A rate limit of 100 requests per second can mean five different things depending on the algorithm. Can a client send 100 requests in one millisecond and then nothing for 999 milliseconds? Can they send 50 in the first second and 150 in the second? Can they send a steady 1.6 every 16ms? The same nominal limit produces different behavior, and the burst behavior is what users actually feel.

This article walks through the four algorithms that show up in interviews and production code (fixed window, sliding window log, sliding window counter, token bucket), names what each one does badly, and ends with the one I reach for first.

The four algorithms, briefly

Algorithm comparison
  fixed window      O(1) check, low memory, but allows 2x burst at boundary
  sliding window log    O(N) check, high memory, perfectly fair
  sliding window counter   O(1) check, low memory, approximate fairness
  token bucket      O(1) check, low memory, explicit burst control

The story underneath the table: fixed window is too coarse, sliding window log is too expensive, sliding window counter is a pragmatic approximation, and token bucket explicitly models burst as a first-class concept. Most production systems should default to token bucket.

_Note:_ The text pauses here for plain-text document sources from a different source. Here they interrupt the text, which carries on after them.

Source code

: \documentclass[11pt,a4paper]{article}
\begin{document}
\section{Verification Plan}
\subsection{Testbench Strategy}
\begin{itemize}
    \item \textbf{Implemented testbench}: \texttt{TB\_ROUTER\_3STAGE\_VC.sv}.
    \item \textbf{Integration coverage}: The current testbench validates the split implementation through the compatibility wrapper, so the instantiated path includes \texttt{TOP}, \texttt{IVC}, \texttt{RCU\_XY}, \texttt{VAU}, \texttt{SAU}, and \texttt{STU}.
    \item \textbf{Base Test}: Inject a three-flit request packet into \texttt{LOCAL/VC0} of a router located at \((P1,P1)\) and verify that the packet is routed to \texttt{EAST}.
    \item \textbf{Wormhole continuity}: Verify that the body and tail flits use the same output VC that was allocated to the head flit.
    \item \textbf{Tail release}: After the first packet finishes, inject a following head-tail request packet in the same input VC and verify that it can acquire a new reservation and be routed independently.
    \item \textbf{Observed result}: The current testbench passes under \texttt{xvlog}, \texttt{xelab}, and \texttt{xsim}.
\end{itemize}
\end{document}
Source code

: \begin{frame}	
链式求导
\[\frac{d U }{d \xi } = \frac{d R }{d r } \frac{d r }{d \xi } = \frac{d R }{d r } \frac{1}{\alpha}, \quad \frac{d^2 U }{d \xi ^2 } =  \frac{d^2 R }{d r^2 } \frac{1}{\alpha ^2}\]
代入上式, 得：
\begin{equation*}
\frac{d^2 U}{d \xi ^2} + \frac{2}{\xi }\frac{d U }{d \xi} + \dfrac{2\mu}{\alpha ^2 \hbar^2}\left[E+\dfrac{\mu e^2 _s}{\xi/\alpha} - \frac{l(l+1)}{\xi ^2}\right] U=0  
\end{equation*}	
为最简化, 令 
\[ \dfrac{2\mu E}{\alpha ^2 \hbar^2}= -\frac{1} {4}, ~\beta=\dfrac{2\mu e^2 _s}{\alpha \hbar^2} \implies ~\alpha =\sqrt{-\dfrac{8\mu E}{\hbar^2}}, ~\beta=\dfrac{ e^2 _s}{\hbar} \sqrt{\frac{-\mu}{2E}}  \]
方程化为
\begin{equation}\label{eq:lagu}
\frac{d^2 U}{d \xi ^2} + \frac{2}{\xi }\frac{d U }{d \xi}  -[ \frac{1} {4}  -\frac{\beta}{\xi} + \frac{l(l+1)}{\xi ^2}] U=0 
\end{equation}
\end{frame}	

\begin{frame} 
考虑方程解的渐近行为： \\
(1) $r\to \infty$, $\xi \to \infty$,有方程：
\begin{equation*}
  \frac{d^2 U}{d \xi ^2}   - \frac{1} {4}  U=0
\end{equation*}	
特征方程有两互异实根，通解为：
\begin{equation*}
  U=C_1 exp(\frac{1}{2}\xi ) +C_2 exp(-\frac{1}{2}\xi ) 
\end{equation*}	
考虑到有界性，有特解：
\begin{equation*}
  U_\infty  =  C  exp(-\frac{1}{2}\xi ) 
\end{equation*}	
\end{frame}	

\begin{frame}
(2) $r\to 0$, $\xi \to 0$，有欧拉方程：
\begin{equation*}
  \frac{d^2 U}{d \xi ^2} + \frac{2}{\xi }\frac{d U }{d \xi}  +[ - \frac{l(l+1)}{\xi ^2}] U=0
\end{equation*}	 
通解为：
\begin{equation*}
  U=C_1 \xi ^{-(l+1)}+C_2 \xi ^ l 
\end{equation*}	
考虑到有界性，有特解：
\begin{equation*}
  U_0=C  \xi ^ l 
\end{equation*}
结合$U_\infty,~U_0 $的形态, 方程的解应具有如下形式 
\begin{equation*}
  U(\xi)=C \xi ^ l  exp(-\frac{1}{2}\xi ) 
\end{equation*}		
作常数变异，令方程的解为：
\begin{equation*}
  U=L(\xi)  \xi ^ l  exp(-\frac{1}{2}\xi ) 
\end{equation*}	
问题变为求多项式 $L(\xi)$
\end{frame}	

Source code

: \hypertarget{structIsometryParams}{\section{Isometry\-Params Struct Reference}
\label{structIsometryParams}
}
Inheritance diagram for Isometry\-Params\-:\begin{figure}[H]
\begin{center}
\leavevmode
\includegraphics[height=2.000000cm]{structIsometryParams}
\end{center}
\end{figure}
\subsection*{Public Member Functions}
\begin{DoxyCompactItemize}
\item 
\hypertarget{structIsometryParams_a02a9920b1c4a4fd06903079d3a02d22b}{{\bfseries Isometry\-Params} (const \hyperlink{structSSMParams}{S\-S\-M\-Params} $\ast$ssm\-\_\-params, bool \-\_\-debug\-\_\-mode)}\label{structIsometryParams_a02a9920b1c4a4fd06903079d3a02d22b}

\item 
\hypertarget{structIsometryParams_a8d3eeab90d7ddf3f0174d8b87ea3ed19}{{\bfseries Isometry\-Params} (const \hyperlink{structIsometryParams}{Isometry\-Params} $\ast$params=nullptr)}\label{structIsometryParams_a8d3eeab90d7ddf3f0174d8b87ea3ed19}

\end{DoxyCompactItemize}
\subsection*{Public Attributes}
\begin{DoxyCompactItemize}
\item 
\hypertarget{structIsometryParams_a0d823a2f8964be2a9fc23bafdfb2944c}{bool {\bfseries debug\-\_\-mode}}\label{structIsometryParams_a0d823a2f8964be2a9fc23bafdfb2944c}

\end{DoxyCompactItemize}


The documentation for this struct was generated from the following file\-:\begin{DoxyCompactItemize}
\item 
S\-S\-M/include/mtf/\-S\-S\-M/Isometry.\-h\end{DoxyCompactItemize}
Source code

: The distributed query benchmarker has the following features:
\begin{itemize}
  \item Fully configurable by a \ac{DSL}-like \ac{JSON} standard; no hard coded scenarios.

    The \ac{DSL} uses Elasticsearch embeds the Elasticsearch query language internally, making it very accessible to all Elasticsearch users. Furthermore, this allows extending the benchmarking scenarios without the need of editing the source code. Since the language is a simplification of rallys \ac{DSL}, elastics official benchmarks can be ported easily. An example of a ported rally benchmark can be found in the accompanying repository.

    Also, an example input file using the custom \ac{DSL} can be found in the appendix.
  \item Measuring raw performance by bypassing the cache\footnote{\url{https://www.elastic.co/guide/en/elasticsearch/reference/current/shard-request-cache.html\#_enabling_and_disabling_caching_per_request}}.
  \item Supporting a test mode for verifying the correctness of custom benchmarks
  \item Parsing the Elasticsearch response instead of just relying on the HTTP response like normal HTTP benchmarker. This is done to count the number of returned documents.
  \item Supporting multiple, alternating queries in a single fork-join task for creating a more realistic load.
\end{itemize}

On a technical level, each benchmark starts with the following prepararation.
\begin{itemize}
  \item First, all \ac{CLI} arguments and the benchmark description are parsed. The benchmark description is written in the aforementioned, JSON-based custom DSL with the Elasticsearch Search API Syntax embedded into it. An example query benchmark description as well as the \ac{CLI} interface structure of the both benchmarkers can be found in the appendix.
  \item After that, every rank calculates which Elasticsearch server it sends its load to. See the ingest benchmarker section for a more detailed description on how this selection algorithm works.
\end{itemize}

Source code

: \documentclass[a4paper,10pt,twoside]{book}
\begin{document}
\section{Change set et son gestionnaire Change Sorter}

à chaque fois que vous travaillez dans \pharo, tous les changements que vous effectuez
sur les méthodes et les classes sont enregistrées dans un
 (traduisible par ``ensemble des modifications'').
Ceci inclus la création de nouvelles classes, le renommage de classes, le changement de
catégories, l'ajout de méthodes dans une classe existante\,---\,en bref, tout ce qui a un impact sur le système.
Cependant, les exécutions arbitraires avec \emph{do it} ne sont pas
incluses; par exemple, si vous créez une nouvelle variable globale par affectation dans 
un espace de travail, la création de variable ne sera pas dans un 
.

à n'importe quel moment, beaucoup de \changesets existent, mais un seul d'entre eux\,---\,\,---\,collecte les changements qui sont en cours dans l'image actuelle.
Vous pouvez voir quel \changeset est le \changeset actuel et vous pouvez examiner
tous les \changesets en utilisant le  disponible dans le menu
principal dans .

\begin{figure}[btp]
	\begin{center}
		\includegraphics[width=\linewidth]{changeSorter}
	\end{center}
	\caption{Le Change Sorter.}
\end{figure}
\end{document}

Fixed window: the one to avoid

Fixed window is the simplest. Pick a window length (say, one minute), count requests within the window, reject if the count exceeds the limit. At the start of each window, reset the count.

class FixedWindow:
    def __init__(self, limit: int, window_seconds: int):
        self.limit = limit
        self.window = window_seconds
        self.counts = {}  # window_start -> count

    def allow(self, client_id: str, now: float) -> bool:
        bucket = (client_id, int(now // self.window))
        self.counts[bucket] = self.counts.get(bucket, 0) + 1
        return self.counts[bucket] <= self.limit

The bug is the boundary. If the limit is 100 requests per minute, a client can send 100 requests at second 59 of one minute and another 100 at second 0 of the next minute. That is 200 requests in two seconds, with the limit policy saying "100 per minute."

The standard fix attempt is to shorten the window (100 per minute -> 10 per six seconds). That helps but does not eliminate the boundary effect; it just makes the window smaller. The real fix is a different algorithm.

I have inherited fixed-window limiters in two production systems. Both got bug reports about "the limit doesn't actually work" within months of deployment. Both ended up replaced.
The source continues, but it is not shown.